Logistics industry 'experts' are beginning to question the practicality of just-in-time (JIT) manufacturing following natural disasters like Katrina, Iceland's volcanic ash cloud and Japan's costliest earthquake in March but there is nothing wrong with the JIT concept, and its savings will ensure its permanence. It is the need to diversify supply sources which must be addressed, even if that means financing new investment in areas less prone to natural disasters and, perhaps, paying higher prices through less advantageous economies of scale.
Businesses cannot feign ignorance of the natural risks to the global supply chain and their stupidity of putting too many eggs in one basket. Insurance companies have long since developed models of the likelihood of earthquakes, floods, hurricanes and tornadoes for America and other countries. The simple fact is that global corporations were mesmerised by the low production-cost economies of the Far East and so were prepared to brush aside supply chain disruption risks
Japan's March earthquake and tsunami caused over $300 billion in damage, reveal Government estimates, but its broader impact on the global economy may prove even more profound. As I warned last year in my blog: "Has volcanic ash lessons for logistics," the Icelandic eruption was a wake up call to reassess JIT techniques. Japan's tremblor was more of a thunderclap call because Japan is home to nearly 100 manufacturing choke points that would affect businesses worldwide.
Japan, however, is not the only worry about risks to the JIT-oriented global supply chain. A similar crisis in China's heavily industrialized Guangdong province could have even more widespread economic effects. In my April 25 blog: "Japan's earthquake must force JIT supply changes," I mentioned that Guangdong produced many electrical products upon which the world depended for its JIT supplies and which was also exposed to disruption from natural calamities. I even warned that "south-east China will be slammed by a natural calamity, be it seismic or flooding, within months." Just two months later much of south-east China and elsewhere was deluged by the worst floods in 55 years, directly affecting 37 million people, causing over $5 billion of damage, killing over 200 people and destroying or damaging over 500,000 homes. It seems that this time round those export industries in Guangdong were not seriously affected but the lesson is clear. Global industries must now wean themselves from total dependence on China for its purchases.
The risks, however, do not end with natural calamities. There are also political and mercantile risks as the recent spat over China's almost monopoly grip on rare earth elements (REEs) demonstrates. There is nothing rare about the 17 rare earth elements but they are essential for communication devices, weaponry, computers, hybrid cars and flat screen televisions, to name but a few. The disturbing fact is that China has 97% of total world production. It also has the biggest reserves, about 36% of the world's total. China recently announced its export quotas for REEs would remain unchanged for 2011 but the inclusion of rich "ferro alloys" in the quota system means a fall in rare earth exports of 10%. Consequently, some rare earth prices have risen 10-fold this year.

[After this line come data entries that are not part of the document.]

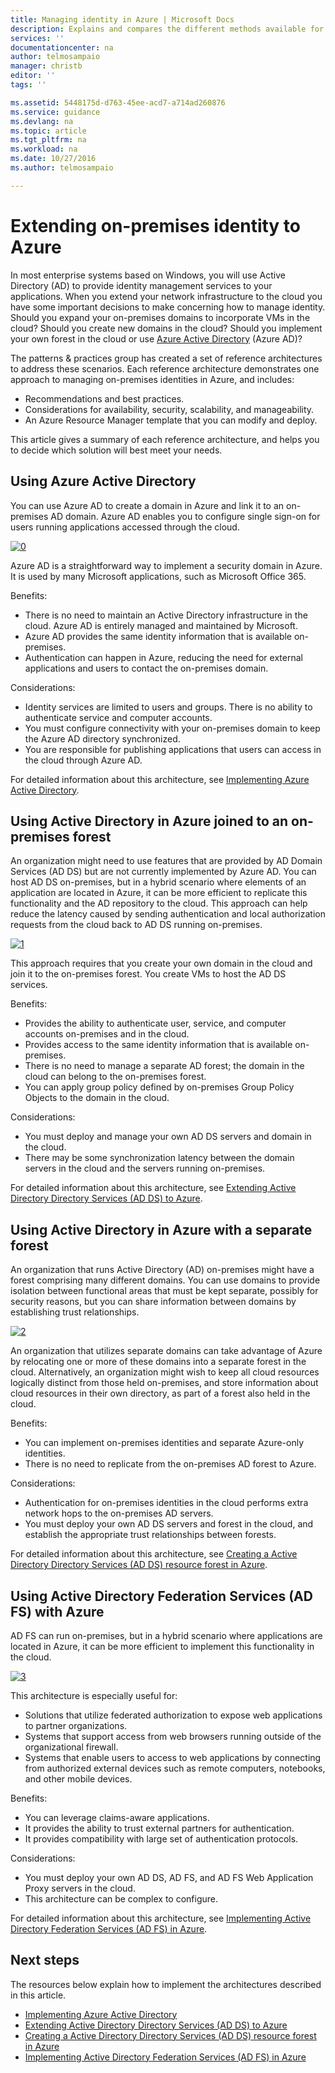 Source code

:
 ```yaml
---
title: Managing identity in Azure | Microsoft Docs
description: Explains and compares the different methods available for managing identity in hybrid systems that span the on-premises/cloud boundary with Azure.
services: ''
documentationcenter: na
author: telmosampaio
manager: christb
editor: ''
tags: ''

ms.assetid: 5448175d-d763-45ee-acd7-a714ad260876
ms.service: guidance
ms.devlang: na
ms.topic: article
ms.tgt_pltfrm: na
ms.workload: na
ms.date: 10/27/2016
ms.author: telmosampaio

---
```

# Extending on-premises identity to Azure
In most enterprise systems based on Windows, you will use Active Directory (AD) to provide identity management services to your applications. When you extend your network infrastructure to the cloud you have some important decisions to make concerning how to manage identity. Should you expand your on-premises domains to incorporate VMs in the cloud? Should you create new domains in the cloud? Should you implement your own forest in the cloud or use [Azure Active Directory][aad] (Azure AD)?

The patterns & practices group has created a set of reference architectures to address these scenarios. Each reference architecture demonstrates one approach to managing on-premises identities in Azure, and includes:

* Recommendations and best practices.
* Considerations for availability, security, scalability, and manageability.
* An Azure Resource Manager template that you can modify and deploy.

This article gives a summary of each reference architecture, and helps you to decide which solution will best meet your needs.

## Using Azure Active Directory
You can use Azure AD to create a domain in Azure and link it to an on-premises AD domain. Azure AD enables you to configure single sign-on for users running applications accessed through the cloud.

[![0]][0]

Azure AD is a straightforward way to implement a security domain in Azure. It is used by many Microsoft applications, such as Microsoft Office 365. 

Benefits:

* There is no need to maintain an Active Directory infrastructure in the cloud. Azure AD is entirely managed and maintained by Microsoft.
* Azure AD provides the same identity information that is available on-premises.
* Authentication can happen in Azure, reducing the need for external applications and users to contact the on-premises domain.

Considerations:

* Identity services are limited to users and groups. There is no ability to authenticate service and computer accounts.
* You must configure connectivity with your on-premises domain to keep the Azure AD directory synchronized. 
* You are responsible for publishing applications that users can access in the cloud through Azure AD.

For detailed information about this architecture, see [Implementing Azure Active Directory][implementing-aad].

## Using Active Directory in Azure joined to an on-premises forest
An organization might need to use features that are provided by AD Domain Services (AD DS) but are not currently implemented by Azure AD. You can host AD DS on-premises, but in a hybrid scenario where elements of an application are located in Azure, it can be more efficient to replicate this functionality and the AD repository to the cloud. This approach can help reduce the latency caused by sending authentication and local authorization requests from the cloud back to AD DS running on-premises. 

[![1]][1]

This approach requires that you create your own domain in the cloud and join it to the on-premises forest. You create VMs to host the AD DS services.

Benefits:

* Provides the ability to authenticate user, service, and computer accounts on-premises and in the cloud.
* Provides access to the same identity information that is available on-premises.
* There is no need to manage a separate AD forest; the domain in the cloud can belong to the on-premises forest.
* You can apply group policy defined by on-premises Group Policy Objects to the domain in the cloud.

Considerations:

* You must deploy and manage your own AD DS servers and domain in the cloud.
* There may be some synchronization latency between the domain servers in the cloud and the servers running on-premises.

For detailed information about this architecture, see [Extending Active Directory Directory Services (AD DS) to Azure][extending-adds].

## Using Active Directory in Azure with a separate forest
An organization that runs Active Directory (AD) on-premises might have a forest comprising many different domains. You can use domains to provide isolation between functional areas that must be kept separate, possibly for security reasons, but you can share information between domains by establishing trust relationships.

[![2]][2]

An organization that utilizes separate domains can take advantage of Azure by relocating one or more of these domains into a separate forest in the cloud. Alternatively, an organization might wish to keep all cloud resources logically distinct from those held on-premises, and store information about cloud resources in their own directory, as part of a forest also held in the cloud.

Benefits:

* You can implement on-premises identities and separate Azure-only identities.
* There is no need to replicate from the on-premises AD forest to Azure.

Considerations:

* Authentication for on-premises identities in the cloud performs extra network hops to the on-premises AD servers.
* You must deploy your own AD DS servers and forest in the cloud, and establish the appropriate trust relationships between forests.

For detailed information about this architecture, see [Creating a Active Directory Directory Services (AD DS) resource forest in Azure][adds-forest-in-azure].

## Using Active Directory Federation Services (AD FS) with Azure
AD FS can run on-premises, but in a hybrid scenario where applications are located in Azure, it can be more efficient to implement this functionality in the cloud.

[![3]][3]

This architecture is especially useful for:

* Solutions that utilize federated authorization to expose web applications to partner organizations.
* Systems that support access from web browsers running outside of the organizational firewall.
* Systems that enable users to access to web applications by connecting from authorized external devices such as remote computers, notebooks, and other mobile devices. 

Benefits:

* You can leverage claims-aware applications.
* It provides the ability to trust external partners for authentication.
* It provides compatibility with large set of authentication protocols.

Considerations:

* You must deploy your own AD DS, AD FS, and AD FS Web Application Proxy servers in the cloud.
* This architecture can be complex to configure.

For detailed information about this architecture, see [Implementing Active Directory Federation Services (AD FS) in Azure][adfs-in-azure].

## Next steps
The resources below explain how to implement the architectures described in this article.

* [Implementing Azure Active Directory][implementing-aad]
* [Extending Active Directory Directory Services (AD DS) to Azure][extending-adds]
* [Creating a Active Directory Directory Services (AD DS) resource forest in Azure][adds-forest-in-azure]
* [Implementing Active Directory Federation Services (AD FS) in Azure][adfs-in-azure]

<!-- Links -->
[0]: ./media/identity/figure1.png "Cloud identity architecture using Azure Active Directory"
[1]: ./media/identity/figure2.png "Secure hybrid network architecture with Active Directory"
[2]: ./media/identity/figure3.png "Secure hybrid network architecture with separate AD domains and forests"
[3]: ./media/identity/figure4.png "Secure hybrid network architecture with AD FS"
[implementing-aad]: ./guidance-identity-aad.md
[extending-adds]: ./guidance-identity-adds-extend-domain.md
[adds-forest-in-azure]: ./guidance-identity-adds-resource-forest.md
[adfs-in-azure]: ./guidance-identity-adfs.md
[aad]: https://azure.microsoft.com/services/active-directory/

China's reliability must also be questioned following its cuts of REEs to Japan last year after a diplomatic dispute. Mining companies are now rushing to develop new deposits in America, South Africa, Australia and other countries but these supplies will not be available for another year or two and there still needs to be investment in capacity to refine and fabricate them.
If natural disasters are not enough to convince global corporations to reassess their JIT practices then perhaps when both nature and the dark side of mercantilism combine forces to squeeze supplies the lesson will be learnt. Wiser heads, however, will not wait that long.